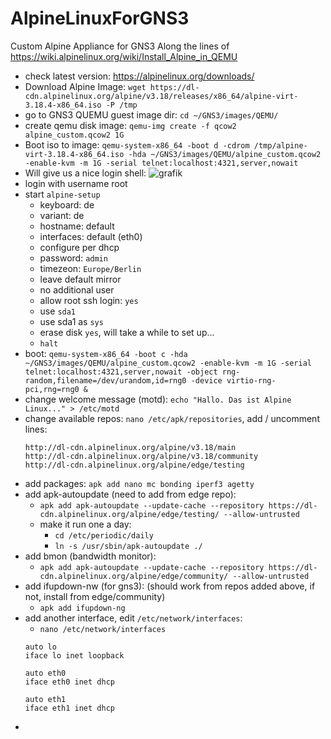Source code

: # AlpineLinuxForGNS3
Custom Alpine Appliance for GNS3
Along the lines of https://wiki.alpinelinux.org/wiki/Install_Alpine_in_QEMU

- check latest version: https://alpinelinux.org/downloads/
- Download Alpine Image: ```wget https://dl-cdn.alpinelinux.org/alpine/v3.18/releases/x86_64/alpine-virt-3.18.4-x86_64.iso -P /tmp```
- go to GNS3 QUEMU guest image dir: ```cd ~/GNS3/images/QEMU/```
- create qemu disk image: ```qemu-img create -f qcow2 alpine_custom.qcow2 1G```
- Boot iso to image: ```qemu-system-x86_64 -boot d -cdrom /tmp/alpine-virt-3.18.4-x86_64.iso -hda ~/GNS3/images/QEMU/alpine_custom.qcow2 -enable-kvm -m 1G -serial telnet:localhost:4321,server,nowait```
- Will give us a nice login shell: ![grafik](https://github.com/DanielBarie/AlpineLinuxForGNS3/assets/73287620/9977366c-47ab-4a3a-b32f-56d45e735c0e)
- login with username root
- start ```alpine-setup```
  - keyboard: de
  - variant: de
  - hostname: default
  - interfaces: default (eth0)
  - configure per dhcp
  - password: ```admin```
  - timezeon: ```Europe/Berlin```
  - leave default mirror
  - no additional user
  - allow root ssh login: ```yes```
  - use ```sda1```
  - use sda1 as ```sys```
  - erase disk ```yes```, will take a while to set up...
  - ```halt```
- boot: ```qemu-system-x86_64 -boot c -hda ~/GNS3/images/QEMU/alpine_custom.qcow2 -enable-kvm -m 1G -serial telnet:localhost:4321,server,nowait -object rng-random,filename=/dev/urandom,id=rng0 -device virtio-rng-pci,rng=rng0 &```
- change welcome message (motd): ```echo "Hallo. Das ist Alpine Linux..." > /etc/motd```
- change available repos: ```nano /etc/apk/repositories```, add / uncomment lines:
  ```
  http://dl-cdn.alpinelinux.org/alpine/v3.18/main
  http://dl-cdn.alpinelinux.org/alpine/v3.18/community
  http://dl-cdn.alpinelinux.org/alpine/edge/testing
  ``` 
- add packages: ```apk add nano mc bonding iperf3 agetty```
- add apk-autoupdate (need to add from edge repo):
  - ```apk add apk-autoupdate --update-cache --repository https://dl-cdn.alpinelinux.org/alpine/edge/testing/ --allow-untrusted```
  - make it run one a day:
    - ```cd /etc/periodic/daily```
    - ```ln -s /usr/sbin/apk-autoupdate ./```
- add bmon (bandwidth monitor):
  - ```apk add apk-autoupdate --update-cache --repository https://dl-cdn.alpinelinux.org/alpine/edge/community/ --allow-untrusted```
- add ifupdown-nw (for gns3): (should work from repos added above, if not, install from edge/community)
  - ```apk add ifupdown-ng```
- add another interface, edit ```/etc/network/interfaces```:
  - ```nano /etc/network/interfaces```
  ```
  auto lo
  iface lo inet loopback
  
  auto eth0
  iface eth0 inet dhcp
  
  auto eth1
  iface eth1 inet dhcp

  ```
-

▸ Activity
For this step, transcribe all the material above exactly and drop the images.

▸ Your response
Source code

: # AlpineLinuxForGNS3
Custom Alpine Appliance for GNS3
Along the lines of https://wiki.alpinelinux.org/wiki/Install_Alpine_in_QEMU

- check latest version: https://alpinelinux.org/downloads/
- Download Alpine Image: ```wget https://dl-cdn.alpinelinux.org/alpine/v3.18/releases/x86_64/alpine-virt-3.18.4-x86_64.iso -P /tmp```
- go to GNS3 QUEMU guest image dir: ```cd ~/GNS3/images/QEMU/```
- create qemu disk image: ```qemu-img create -f qcow2 alpine_custom.qcow2 1G```
- Boot iso to image: ```qemu-system-x86_64 -boot d -cdrom /tmp/alpine-virt-3.18.4-x86_64.iso -hda ~/GNS3/images/QEMU/alpine_custom.qcow2 -enable-kvm -m 1G -serial telnet:localhost:4321,server,nowait```
- Will give us a nice login shell: ![grafik](https://github.com/DanielBarie/AlpineLinuxForGNS3/assets/73287620/9977366c-47ab-4a3a-b32f-56d45e735c0e)
- login with username root
- start ```alpine-setup```
  - keyboard: de
  - variant: de
  - hostname: default
  - interfaces: default (eth0)
  - configure per dhcp
  - password: ```admin```
  - timezeon: ```Europe/Berlin```
  - leave default mirror
  - no additional user
  - allow root ssh login: ```yes```
  - use ```sda1```
  - use sda1 as ```sys```
  - erase disk ```yes```, will take a while to set up...
  - ```halt```
- boot: ```qemu-system-x86_64 -boot c -hda ~/GNS3/images/QEMU/alpine_custom.qcow2 -enable-kvm -m 1G -serial telnet:localhost:4321,server,nowait -object rng-random,filename=/dev/urandom,id=rng0 -device virtio-rng-pci,rng=rng0 &```
- change welcome message (motd): ```echo "Hallo. Das ist Alpine Linux..." > /etc/motd```
- change available repos: ```nano /etc/apk/repositories```, add / uncomment lines:
  ```
  http://dl-cdn.alpinelinux.org/alpine/v3.18/main
  http://dl-cdn.alpinelinux.org/alpine/v3.18/community
  http://dl-cdn.alpinelinux.org/alpine/edge/testing
  ``` 
- add packages: ```apk add nano mc bonding iperf3 agetty```
- add apk-autoupdate (need to add from edge repo):
  - ```apk add apk-autoupdate --update-cache --repository https://dl-cdn.alpinelinux.org/alpine/edge/testing/ --allow-untrusted```
  - make it run one a day:
    - ```cd /etc/periodic/daily```
    - ```ln -s /usr/sbin/apk-autoupdate ./```
- add bmon (bandwidth monitor):
  - ```apk add apk-autoupdate --update-cache --repository https://dl-cdn.alpinelinux.org/alpine/edge/community/ --allow-untrusted```
- add ifupdown-nw (for gns3): (should work from repos added above, if not, install from edge/community)
  - ```apk add ifupdown-ng```
- add another interface, edit ```/etc/network/interfaces```:
  - ```nano /etc/network/interfaces```
  ```
  auto lo
  iface lo inet loopback
  
  auto eth0
  iface eth0 inet dhcp
  
  auto eth1
  iface eth1 inet dhcp

  ```
-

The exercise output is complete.